Segment Start: TASK INPUT

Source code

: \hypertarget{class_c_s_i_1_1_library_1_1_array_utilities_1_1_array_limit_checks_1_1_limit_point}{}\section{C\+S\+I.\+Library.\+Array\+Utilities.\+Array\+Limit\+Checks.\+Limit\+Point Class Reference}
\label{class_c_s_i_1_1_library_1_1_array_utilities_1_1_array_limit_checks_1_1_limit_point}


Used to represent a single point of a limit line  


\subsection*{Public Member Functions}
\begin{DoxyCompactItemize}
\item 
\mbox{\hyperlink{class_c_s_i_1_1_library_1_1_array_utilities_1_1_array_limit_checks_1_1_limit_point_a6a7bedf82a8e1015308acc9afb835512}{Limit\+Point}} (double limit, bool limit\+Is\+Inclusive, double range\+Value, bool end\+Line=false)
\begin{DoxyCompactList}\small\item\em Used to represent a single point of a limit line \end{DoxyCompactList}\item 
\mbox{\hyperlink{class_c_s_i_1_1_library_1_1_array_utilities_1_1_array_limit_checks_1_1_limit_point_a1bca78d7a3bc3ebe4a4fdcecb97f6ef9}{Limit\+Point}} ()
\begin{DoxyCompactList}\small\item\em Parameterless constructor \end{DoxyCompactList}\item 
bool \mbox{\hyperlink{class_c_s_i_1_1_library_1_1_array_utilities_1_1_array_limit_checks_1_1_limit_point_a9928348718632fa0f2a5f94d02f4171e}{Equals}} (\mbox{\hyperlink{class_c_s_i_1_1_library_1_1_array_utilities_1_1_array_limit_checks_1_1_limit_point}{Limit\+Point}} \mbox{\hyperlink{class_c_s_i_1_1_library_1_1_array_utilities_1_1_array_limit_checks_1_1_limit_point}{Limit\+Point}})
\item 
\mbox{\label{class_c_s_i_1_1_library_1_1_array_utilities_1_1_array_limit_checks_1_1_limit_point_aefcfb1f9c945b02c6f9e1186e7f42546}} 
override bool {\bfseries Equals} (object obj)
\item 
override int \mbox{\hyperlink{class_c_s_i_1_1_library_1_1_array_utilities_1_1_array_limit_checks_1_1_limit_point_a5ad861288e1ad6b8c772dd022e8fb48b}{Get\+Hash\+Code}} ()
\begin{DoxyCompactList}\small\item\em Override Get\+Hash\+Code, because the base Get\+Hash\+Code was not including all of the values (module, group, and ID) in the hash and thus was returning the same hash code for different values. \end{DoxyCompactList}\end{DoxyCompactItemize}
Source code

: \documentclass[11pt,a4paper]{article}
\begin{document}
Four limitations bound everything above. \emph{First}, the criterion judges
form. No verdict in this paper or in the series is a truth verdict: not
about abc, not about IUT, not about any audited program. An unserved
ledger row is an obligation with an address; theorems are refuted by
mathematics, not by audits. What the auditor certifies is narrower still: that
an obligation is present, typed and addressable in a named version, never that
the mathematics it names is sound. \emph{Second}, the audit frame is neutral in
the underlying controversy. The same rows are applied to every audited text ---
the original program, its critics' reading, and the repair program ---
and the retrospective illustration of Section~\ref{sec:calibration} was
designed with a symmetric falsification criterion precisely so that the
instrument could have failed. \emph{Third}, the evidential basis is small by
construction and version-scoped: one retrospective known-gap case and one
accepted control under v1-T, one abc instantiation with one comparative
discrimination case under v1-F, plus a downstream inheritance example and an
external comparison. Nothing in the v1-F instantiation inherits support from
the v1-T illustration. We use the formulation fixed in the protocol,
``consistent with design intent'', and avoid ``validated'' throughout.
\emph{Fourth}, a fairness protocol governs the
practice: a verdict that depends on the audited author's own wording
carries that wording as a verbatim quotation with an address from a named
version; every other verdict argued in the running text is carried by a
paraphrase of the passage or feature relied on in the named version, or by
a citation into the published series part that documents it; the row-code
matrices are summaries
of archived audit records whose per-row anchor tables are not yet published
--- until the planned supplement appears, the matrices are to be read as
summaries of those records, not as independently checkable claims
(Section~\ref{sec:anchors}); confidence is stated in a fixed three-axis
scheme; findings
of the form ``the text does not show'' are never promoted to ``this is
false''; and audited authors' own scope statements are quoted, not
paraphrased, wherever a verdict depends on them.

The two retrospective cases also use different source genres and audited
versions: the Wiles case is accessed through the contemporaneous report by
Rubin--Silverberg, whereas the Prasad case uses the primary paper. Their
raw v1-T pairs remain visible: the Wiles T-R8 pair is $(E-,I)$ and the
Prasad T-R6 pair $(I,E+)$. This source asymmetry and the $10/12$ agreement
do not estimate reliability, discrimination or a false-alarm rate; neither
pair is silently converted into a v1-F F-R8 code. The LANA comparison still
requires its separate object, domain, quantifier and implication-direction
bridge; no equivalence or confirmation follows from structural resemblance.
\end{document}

Segment End: TASK INPUT

*WHAT THE TASK ASKS:* Give back, exactly as written, the stretch from the line with "--- until the" through the line with "Prasad T-R6 pair", and no other lines from the records above.

*OUTPUT FOR THIS EXERCISE:*
--- until the planned supplement appears, the matrices are to be read as
summaries of those records, not as independently checkable claims
(Section~\ref{sec:anchors}); confidence is stated in a fixed three-axis
scheme; findings
of the form ``the text does not show'' are never promoted to ``this is
false''; and audited authors' own scope statements are quoted, not
paraphrased, wherever a verdict depends on them.

The two retrospective cases also use different source genres and audited
versions: the Wiles case is accessed through the contemporaneous report by
Rubin--Silverberg, whereas the Prasad case uses the primary paper. Their
raw v1-T pairs remain visible: the Wiles T-R8 pair is $(E-,I)$ and the
Prasad T-R6 pair $(I,E+)$. This source asymmetry and the $10/12$ agreement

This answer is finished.